When we published the last FutureBrand Index in 2018, we were looking at how brands were faring a decade after the worst financial crisis in living memory. This week, we launched the 2020 index in the midst of the worst health crisis in a century.
The index takes PwC's list of the Global Top 100 Companies by market capitalisation, and re-orders them based on brand perception strength. With all the research undertaken during lockdown, it tells us how the perception of major brands has been shifting since the outbreak of the pandemic and we see three mega-trends that look set to determine which companies thrive, post-Covid.
1. The rise of companies making themselves fundamental to life in the future
The companies that have shone in this year’s FutureBrand Index are the ones building the platforms and infrastructures that anticipate human behaviour in the future. Companies such as Tesla and Apple are being joined by the likes of energy company Nextera and ASML, which supplies parts to the semiconductor industry, in setting new standards in their respective sectors.
Netflix has risen to number 10 in the Index, eclipsing the mighty Walt Disney Company, which has fallen from the top spot to number 17. What makes Netflix the leading entertainment brand in the world is how it has successfully anticipated what people will want, how they will want it and, importantly, delivering it when demand has been at its highest.

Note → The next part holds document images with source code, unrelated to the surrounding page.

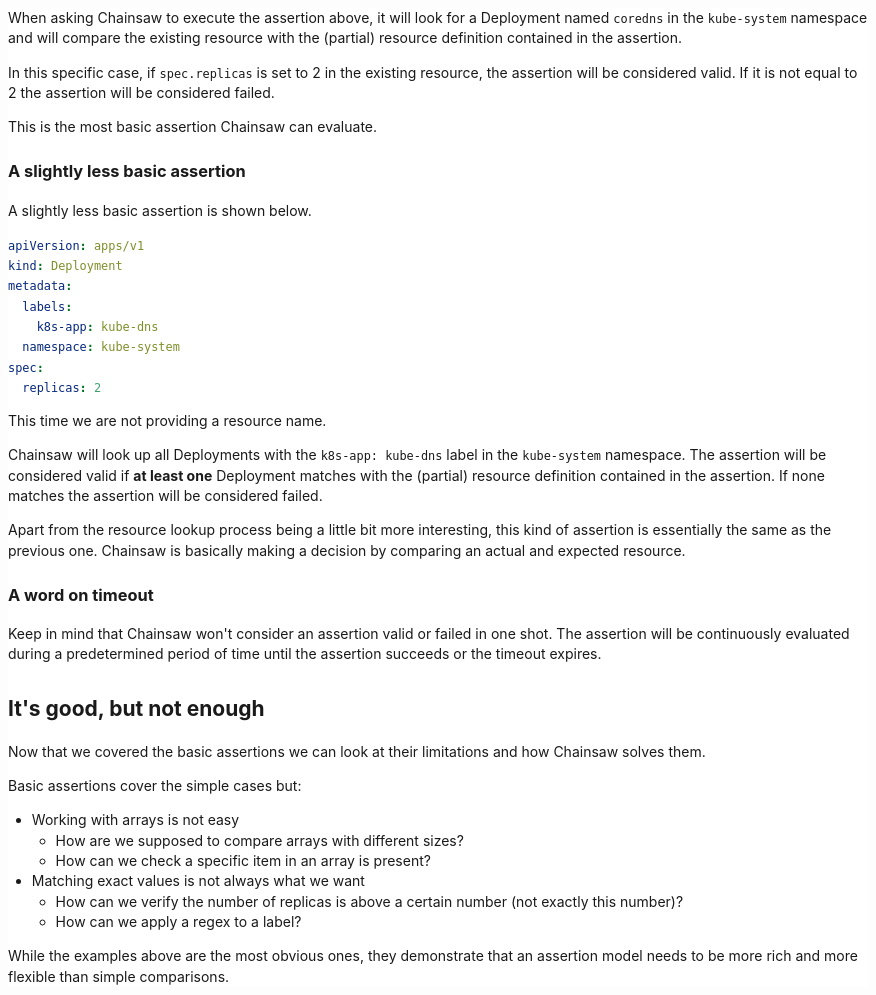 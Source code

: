 When asking Chainsaw to execute the assertion above, it will look for a Deployment named `coredns` in the `kube-system` namespace and will compare the existing resource with the (partial) resource definition contained in the assertion.

In this specific case, if `spec.replicas` is set to 2 in the existing resource, the assertion will be considered valid. If it is not equal to 2 the assertion will be considered failed.

This is the most basic assertion Chainsaw can evaluate.

### A slightly less basic assertion

A slightly less basic assertion is shown below.

```yaml
apiVersion: apps/v1
kind: Deployment
metadata:
  labels:
    k8s-app: kube-dns
  namespace: kube-system
spec:
  replicas: 2
```

This time we are not providing a resource name.

Chainsaw will look up all Deployments with the `k8s-app: kube-dns` label in the `kube-system` namespace. The assertion will be considered valid if **at least one** Deployment matches with the (partial) resource definition contained in the assertion. If none matches the assertion will be considered failed.

Apart from the resource lookup process being a little bit more interesting, this kind of assertion is essentially the same as the previous one. Chainsaw is basically making a decision by comparing an actual and expected resource.

### A word on timeout

Keep in mind that Chainsaw won't consider an assertion valid or failed in one shot. The assertion will be continuously evaluated during a predetermined period of time until the assertion succeeds or the timeout expires.

## It's good, but not enough

Now that we covered the basic assertions we can look at their limitations and how Chainsaw solves them.

Basic assertions cover the simple cases but:

- Working with arrays is not easy
    - How are we supposed to compare arrays with different sizes?
    - How can we check a specific item in an array is present?
- Matching exact values is not always what we want
    - How can we verify the number of replicas is above a certain number (not exactly this number)?
    - How can we apply a regex to a label?

While the examples above are the most obvious ones, they demonstrate that an assertion model needs to be more rich and more flexible than simple comparisons.
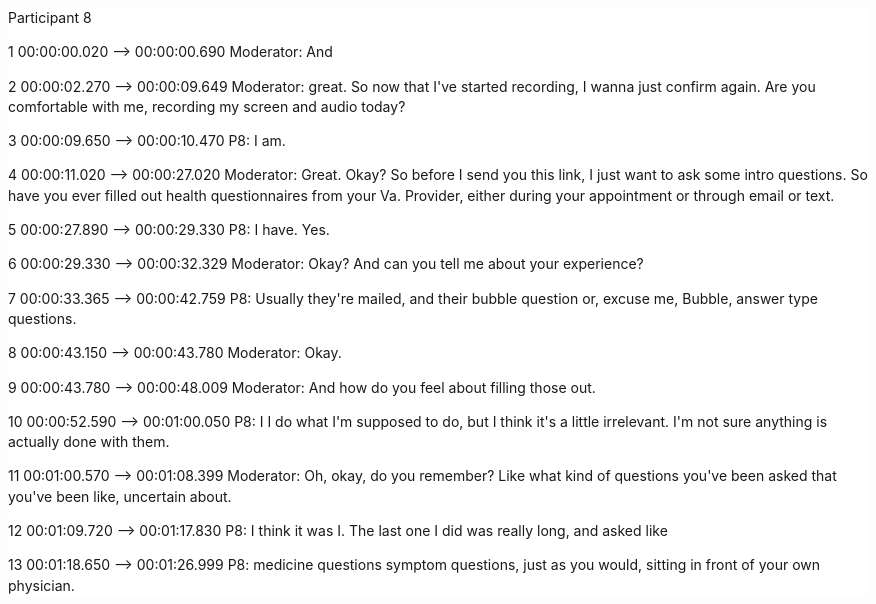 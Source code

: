 Participant 8

1
00:00:00.020 --> 00:00:00.690
Moderator: And

2
00:00:02.270 --> 00:00:09.649
Moderator: great. So now that I've started recording, I wanna just confirm again. Are you comfortable with me, recording my screen and audio today?

3
00:00:09.650 --> 00:00:10.470
P8: I am.

4
00:00:11.020 --> 00:00:27.020
Moderator: Great. Okay? So before I send you this link, I just want to ask some intro questions. So have you ever filled out health questionnaires from your Va. Provider, either during your appointment or through email or text.

5
00:00:27.890 --> 00:00:29.330
P8: I have. Yes.

6
00:00:29.330 --> 00:00:32.329
Moderator: Okay? And can you tell me about your experience?

7
00:00:33.365 --> 00:00:42.759
P8: Usually they're mailed, and their bubble question or, excuse me, Bubble, answer type questions.

8
00:00:43.150 --> 00:00:43.780
Moderator: Okay.

9
00:00:43.780 --> 00:00:48.009
Moderator: And how do you feel about filling those out.

10
00:00:52.590 --> 00:01:00.050
P8: I I do what I'm supposed to do, but I think it's a little irrelevant. I'm not sure anything is actually done with them.

11
00:01:00.570 --> 00:01:08.399
Moderator: Oh, okay, do you remember? Like what kind of questions you've been asked that you've been like, uncertain about.

12
00:01:09.720 --> 00:01:17.830
P8: I think it was I. The last one I did was really long, and asked like

13
00:01:18.650 --> 00:01:26.999
P8: medicine questions symptom questions, just as you would, sitting in front of your own physician.

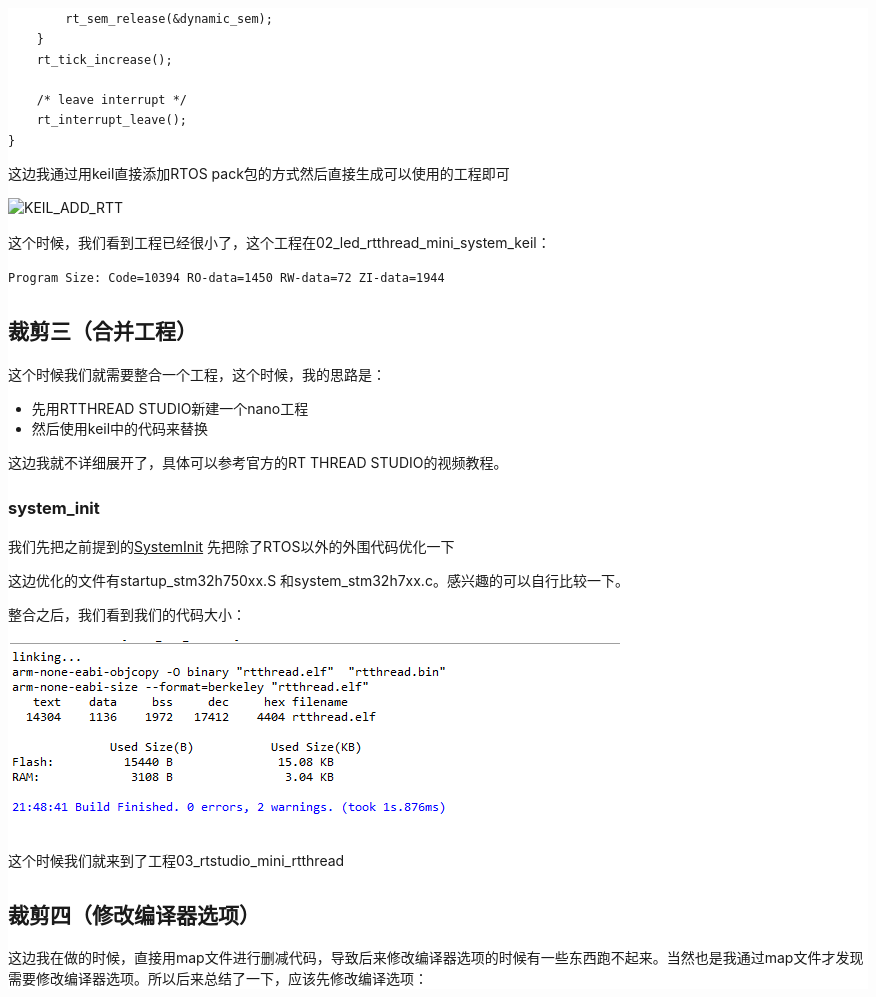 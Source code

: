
 ```
        rt_sem_release(&dynamic_sem);
    }
    rt_tick_increase();

    /* leave interrupt */
    rt_interrupt_leave();
}

```

这边我通过用keil直接添加RTOS pack包的方式然后直接生成可以使用的工程即可

![KEIL_ADD_RTT](C:/Users/thomas/Desktop/KEIL_ADD_RTT.gif)

这个时候，我们看到工程已经很小了，这个工程在02_led_rtthread_mini_system_keil：

```
Program Size: Code=10394 RO-data=1450 RW-data=72 ZI-data=1944  
```

## 裁剪三（合并工程）

这个时候我们就需要整合一个工程，这个时候，我的思路是：

- 先用RTTHREAD STUDIO新建一个nano工程
- 然后使用keil中的代码来替换

这边我就不详细展开了，具体可以参考官方的RT THREAD STUDIO的视频教程。

###  system_init

我们先把之前提到的[SystemInit](#SystemInit) 先把除了RTOS以外的外围代码优化一下

这边优化的文件有startup_stm32h750xx.S 和system_stm32h7xx.c。感兴趣的可以自行比较一下。

整合之后，我们看到我们的代码大小：

![image-20201121214944864](images/image-20201121214944864.png)

这个时候我们就来到了工程03_rtstudio_mini_rtthread

## 裁剪四（修改编译器选项）

这边我在做的时候，直接用map文件进行删减代码，导致后来修改编译器选项的时候有一些东西跑不起来。当然也是我通过map文件才发现需要修改编译器选项。所以后来总结了一下，应该先修改编译选项：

Similarly, PayPal is a rising star because it has quietly been shaping the way we pay for things to the point where responders in our research regard it as not just reliable and trustworthy but playing a vital role in their daily lives. The pandemic just accelerated this.
2. The rise of companies that connect purpose and profit
Where once brand purpose was about doing something good to offset the bad – often eroding profit in the process – we've seen it unashamedly become a real driver of profit through aligned experiences for our top performing brands.
US retail giant Walmart, climbing 34 places in the rankings, had a fast, proactive response to the pandemic that seamlessly brought together purpose, experience and profit. It implemented an emergency-leave programme, provided additional time off for employees, paid nearly $180m (£137m) in cash bonuses to staff and hired 200,000 more employees. This was not only the right thing to do for staff, it also ensured they could deliver the best possible service experience to shoppers fearing the worst.
L’Oréal, another major success story in this year’s index, took an alternative approach that showed the brand’s human side while still shifting product. By pivoting to make hand sanitiser it invested in future profits via goodwill, while at the same time, underlining its everyday indispensability and availability for people stuck in lockdown via Eva Longoria dyeing her own hair at home.
3. The rise of individualism as the ultimate mark of a leader
Another interesting theme to emerge from the index is a new requirement for leaders not only to do the right thing but also to do so in their own, unique way.
We saw that a common trait uniting the big winners was their ability to express an individual take on the world that distinguishes them from competitors. Whether acting unconventionally in order to do the right thing or forging entirely different paths from rivals to shore up success, this demands a specific type of leader.
Elon Musk has a unique way of doing things but then so, too, does Satya Nadella at Microsoft (number 7) who is known for his positive, open and empathetic leadership style, which has been cited as a major reason for the brand’s successful transformation.
Meanwhile, Maria Eitel, president and chief executive of the Nike Foundation, is another pioneering leader whose personal commitment to equality has likely contributed to Nike staying high in the index this year, at number 6.
For creative industry businesses, these shifts represent a chance to increase our influence on how companies and brands behave, inside and out, not just what they say or how they look. The better able we are to align brand and experience and creativity with commerce, then the more resilient we will make our industry as well as those of our clients.